Ibis: Python data analysis productivity framework

Ibis is a library pretty useful on data analysis tasks that provides a pandas-like API that allows operations like create filter, add columns, apply math operations etc in a lazy mode so all the operations are just registered in memory but not executed and when you want to get the result of the expression you created, Ibis compiles that and makes a request to the remote server (remote storage and execution systems like Hadoop components or SQL databases). Its goal is to simplify analytical workflows and make you more productive.

Ibis was created by Wes McKinney and is mainly maintained by Phillip Cloud and Krisztián Szűcs. Also, recently, I was invited to become a maintainer of the Ibis repository!

Maybe you are thinking: "why should I use Ibis?". Well, if you have any of the following issues, probably you should consider using Ibis in your analytical workflow!

  • if you need to get data from a SQL database but you don't know much about SQL ...
  • if you create SQL statements manually using string and have a lot of IF's in your code that compose specific parts of your SQL code (it could be pretty hard to maintain and it will makes your code pretty ugly) ...
  • if you need to handle data with a big volume ...

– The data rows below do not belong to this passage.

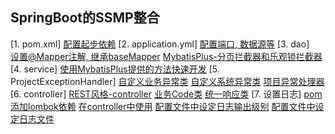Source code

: ## SpringBoot的SSMP整合
[1. pom.xml]
    [配置起步依赖](../../../../pom.xml)
[2. application.yml]
    [配置端口, 数据源等](../application.yml)
[3. dao]  
    [设置@Mapper注解, 继承baseMapper<T>](../../java/com/hui/dao/UserDao.java)
    [MybatisPlus-分页拦截器和乐观锁拦截器](../../java/com/hui/config/MybatisPlusConfig.java)
[4. service]
    [使用MybatisPlus提供的方法快速开发](../../java/com/hui/service/UserService.java)
[5. ProjectExceptionHandler]
    [自定义业务异常类](../../java/com/hui/exception/BusinessException.java)
    [自定义系统异常类](../../java/com/hui/exception/SystemException.java)
    [项目异常处理器](../../java/com/hui/exception/ProjectExceptionHandler.java)
[6. controller]
    [REST风格-controller](../../java/com/hui/controller/UserController.java) 
    [业务Code类](../../java/com/hui/controller/code/Code.java) 
    [统一响应类](../../java/com/hui/controller/dataResponse/Result.java)
[7. 设置日志]
    [pom添加lombok依赖](../../../../pom.xml)
    [在controller中使用](../../java/com/hui/controller/UserController.java)
    [配置文件中设定日志输出级别](../application.yml)
    [配置文件中设定日志文件](../application.yml)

If you want to learn more about ibis consider taking a look at these tutorials:

Do you want to watch some interesting video about Ibis? Check this out:

Now, let's check out some work developed here at Quansight in the last months!

During the last months OmniSci and Quansight were working together to add a backend to Ibis for OmniSciDB (formerly MapD Core)! In a few words, OmniSciDB is an in-memory, column store, SQL relational database designed from the ground up to run on GPUs. If you don't know yet this amazing database, I invite you to check it out.

The implementation of this new backend also resulted in the creation of new expressions/operators on Ibis core, such as:

  • GeoSpatial data types and operations
  • Trigonometric operations
  • Some statistcal operations

First, let's connect to a OmniSciDB and play with this new features!

In [1]:
# install the dependencies if you need!
# !conda install -y ibis-framework=1.1.0 pyarrow pymapd vega geopandas geoalchemy2 shapely matplotlib --force-reinstall
In [2]:
import ibis
from matplotlib import pyplot as plt

print('ibis:', ibis.__version__)
ibis: 1.2.0+7.g3afa8b0d
In [3]:
# metis.mapd.com is used in some OmniSci docs
# but maybe you want to install your own OmniSciDB instance
# you can take a look into installation section at 
# https://www.omnisci.com/docs/latest/
# also you maybe want to check the omniscidb-cpu conda package
# conda install -c conda-forge omniscidb-cpu
# if you need any help, feel free to open an issue at
# https://github.com/conda-forge/omniscidb-cpu-feedstock/
omniscidb_cli = ibis.mapd.connect(
    host='metis.mapd.com', 
    user='mapd', 
    password='HyperInteractive',
    port=443, 
    database='mapd',
    protocol='https'
)

GeoSpatial features

You need to handle geospatial data in a esier way?

Let's take a look inside zipcodes_2017 table!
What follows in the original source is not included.